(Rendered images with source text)

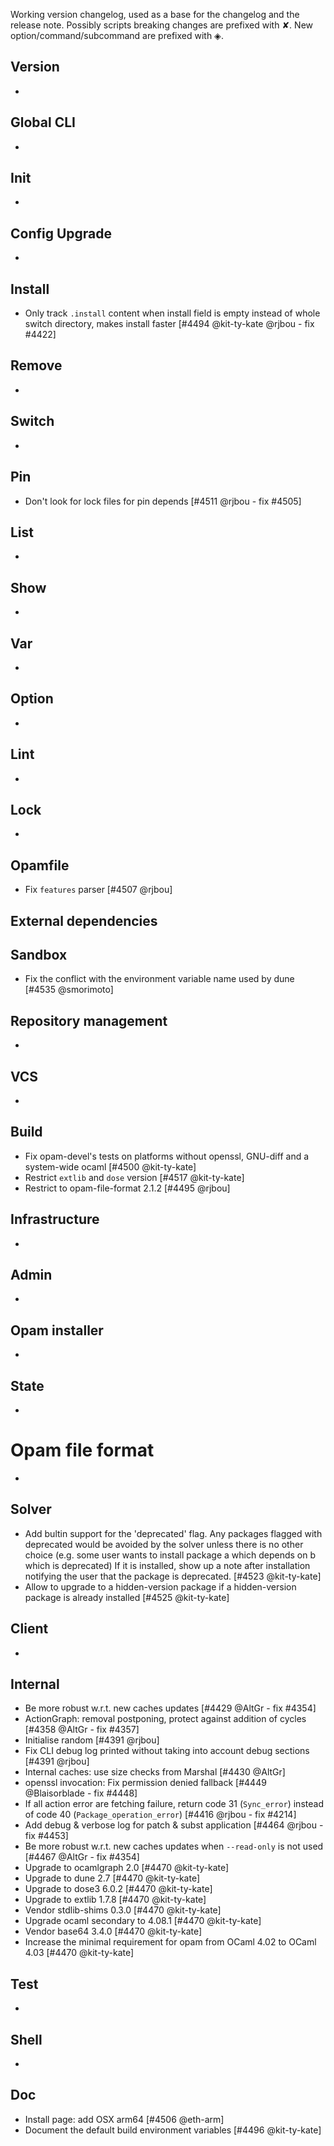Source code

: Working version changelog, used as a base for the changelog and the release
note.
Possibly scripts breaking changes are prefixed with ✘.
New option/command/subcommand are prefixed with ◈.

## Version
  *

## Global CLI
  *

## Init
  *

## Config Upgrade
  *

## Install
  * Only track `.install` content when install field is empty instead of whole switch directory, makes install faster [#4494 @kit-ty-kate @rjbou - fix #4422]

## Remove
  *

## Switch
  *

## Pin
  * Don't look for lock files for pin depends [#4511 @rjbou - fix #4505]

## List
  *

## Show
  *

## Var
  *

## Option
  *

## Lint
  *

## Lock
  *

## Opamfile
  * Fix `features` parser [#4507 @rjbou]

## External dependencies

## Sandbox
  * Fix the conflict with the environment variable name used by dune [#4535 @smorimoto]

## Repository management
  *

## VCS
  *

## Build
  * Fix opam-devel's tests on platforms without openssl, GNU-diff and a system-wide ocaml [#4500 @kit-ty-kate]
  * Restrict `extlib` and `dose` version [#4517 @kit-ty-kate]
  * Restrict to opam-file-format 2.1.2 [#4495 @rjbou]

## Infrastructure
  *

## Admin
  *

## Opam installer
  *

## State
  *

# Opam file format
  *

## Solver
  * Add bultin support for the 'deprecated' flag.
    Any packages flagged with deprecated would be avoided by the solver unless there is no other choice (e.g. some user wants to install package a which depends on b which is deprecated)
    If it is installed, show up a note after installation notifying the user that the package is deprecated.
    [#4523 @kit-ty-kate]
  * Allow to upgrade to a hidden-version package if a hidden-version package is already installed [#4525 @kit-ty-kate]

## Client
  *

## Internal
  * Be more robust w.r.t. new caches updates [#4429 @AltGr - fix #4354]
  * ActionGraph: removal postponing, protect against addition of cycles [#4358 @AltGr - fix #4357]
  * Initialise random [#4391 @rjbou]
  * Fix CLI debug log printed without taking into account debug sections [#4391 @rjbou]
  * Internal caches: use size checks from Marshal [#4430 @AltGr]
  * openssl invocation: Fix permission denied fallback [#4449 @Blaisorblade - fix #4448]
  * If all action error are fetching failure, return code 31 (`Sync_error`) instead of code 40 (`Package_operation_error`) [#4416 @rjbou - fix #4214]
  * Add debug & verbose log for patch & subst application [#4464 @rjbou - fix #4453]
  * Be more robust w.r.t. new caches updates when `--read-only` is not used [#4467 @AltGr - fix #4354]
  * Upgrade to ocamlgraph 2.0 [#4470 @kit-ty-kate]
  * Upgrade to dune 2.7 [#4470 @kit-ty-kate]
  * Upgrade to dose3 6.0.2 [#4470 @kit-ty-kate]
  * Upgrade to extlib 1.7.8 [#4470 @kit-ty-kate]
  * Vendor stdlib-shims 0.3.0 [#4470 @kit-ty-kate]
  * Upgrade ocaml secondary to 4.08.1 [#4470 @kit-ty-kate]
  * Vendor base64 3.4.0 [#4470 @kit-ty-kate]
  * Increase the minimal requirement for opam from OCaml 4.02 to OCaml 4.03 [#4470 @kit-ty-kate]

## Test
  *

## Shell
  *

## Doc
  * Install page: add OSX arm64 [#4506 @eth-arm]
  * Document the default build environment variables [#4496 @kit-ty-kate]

* * *

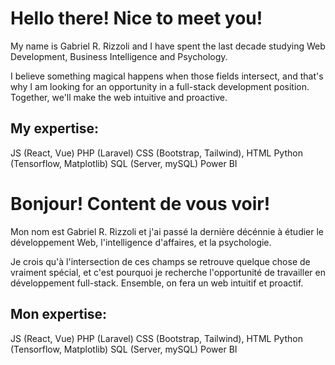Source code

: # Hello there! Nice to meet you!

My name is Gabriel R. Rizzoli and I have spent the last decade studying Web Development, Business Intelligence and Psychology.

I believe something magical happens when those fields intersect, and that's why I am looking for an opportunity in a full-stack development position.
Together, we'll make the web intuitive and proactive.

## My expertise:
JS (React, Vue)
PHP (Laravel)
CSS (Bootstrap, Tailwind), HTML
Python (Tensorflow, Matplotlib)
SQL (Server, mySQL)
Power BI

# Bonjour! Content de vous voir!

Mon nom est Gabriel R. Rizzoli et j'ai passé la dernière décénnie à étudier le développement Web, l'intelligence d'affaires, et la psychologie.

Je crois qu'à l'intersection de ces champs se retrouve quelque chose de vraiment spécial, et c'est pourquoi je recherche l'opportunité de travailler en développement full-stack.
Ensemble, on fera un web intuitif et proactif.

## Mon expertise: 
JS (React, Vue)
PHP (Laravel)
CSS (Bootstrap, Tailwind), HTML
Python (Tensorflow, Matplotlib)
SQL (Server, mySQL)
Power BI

--

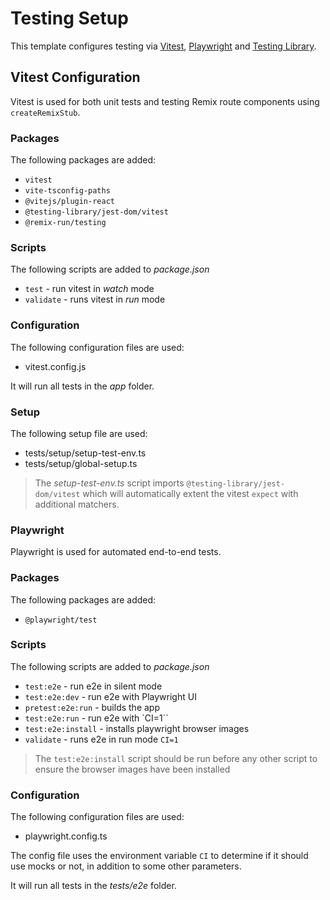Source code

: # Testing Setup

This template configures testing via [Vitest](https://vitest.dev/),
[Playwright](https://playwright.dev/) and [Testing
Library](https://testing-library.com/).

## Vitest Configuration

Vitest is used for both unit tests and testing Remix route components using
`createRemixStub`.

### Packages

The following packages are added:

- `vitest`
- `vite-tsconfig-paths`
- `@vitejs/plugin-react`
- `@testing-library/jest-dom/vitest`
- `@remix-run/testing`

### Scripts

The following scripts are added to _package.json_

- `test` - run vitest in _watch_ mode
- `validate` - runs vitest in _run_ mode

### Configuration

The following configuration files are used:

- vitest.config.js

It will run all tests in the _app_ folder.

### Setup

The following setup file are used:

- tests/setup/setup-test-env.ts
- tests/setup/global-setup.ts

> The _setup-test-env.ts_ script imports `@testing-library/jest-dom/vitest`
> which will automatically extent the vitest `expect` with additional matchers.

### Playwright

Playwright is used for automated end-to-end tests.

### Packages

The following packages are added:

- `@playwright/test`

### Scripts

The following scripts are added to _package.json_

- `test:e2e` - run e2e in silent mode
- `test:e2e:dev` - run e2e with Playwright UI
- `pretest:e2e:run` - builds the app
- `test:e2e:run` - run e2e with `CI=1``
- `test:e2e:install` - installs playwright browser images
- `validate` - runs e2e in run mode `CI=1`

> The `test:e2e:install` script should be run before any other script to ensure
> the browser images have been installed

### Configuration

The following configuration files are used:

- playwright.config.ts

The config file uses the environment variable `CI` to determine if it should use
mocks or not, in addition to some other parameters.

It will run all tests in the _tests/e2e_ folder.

TRY IT ▸ Could you write out, exactly as they stand, only the lines above that begin at the line with "## External dependencies" and stop after the line with "Any packages flagged"?

WRITTEN ANSWER ▸
## External dependencies

## Sandbox
  * Fix the conflict with the environment variable name used by dune [#4535 @smorimoto]

## Repository management
  *

## VCS
  *

## Build
  * Fix opam-devel's tests on platforms without openssl, GNU-diff and a system-wide ocaml [#4500 @kit-ty-kate]
  * Restrict `extlib` and `dose` version [#4517 @kit-ty-kate]
  * Restrict to opam-file-format 2.1.2 [#4495 @rjbou]

## Infrastructure
  *

## Admin
  *

## Opam installer
  *

## State
  *

# Opam file format
  *

## Solver
  * Add bultin support for the 'deprecated' flag.
    Any packages flagged with deprecated would be avoided by the solver unless there is no other choice (e.g. some user wants to install package a which depends on b which is deprecated)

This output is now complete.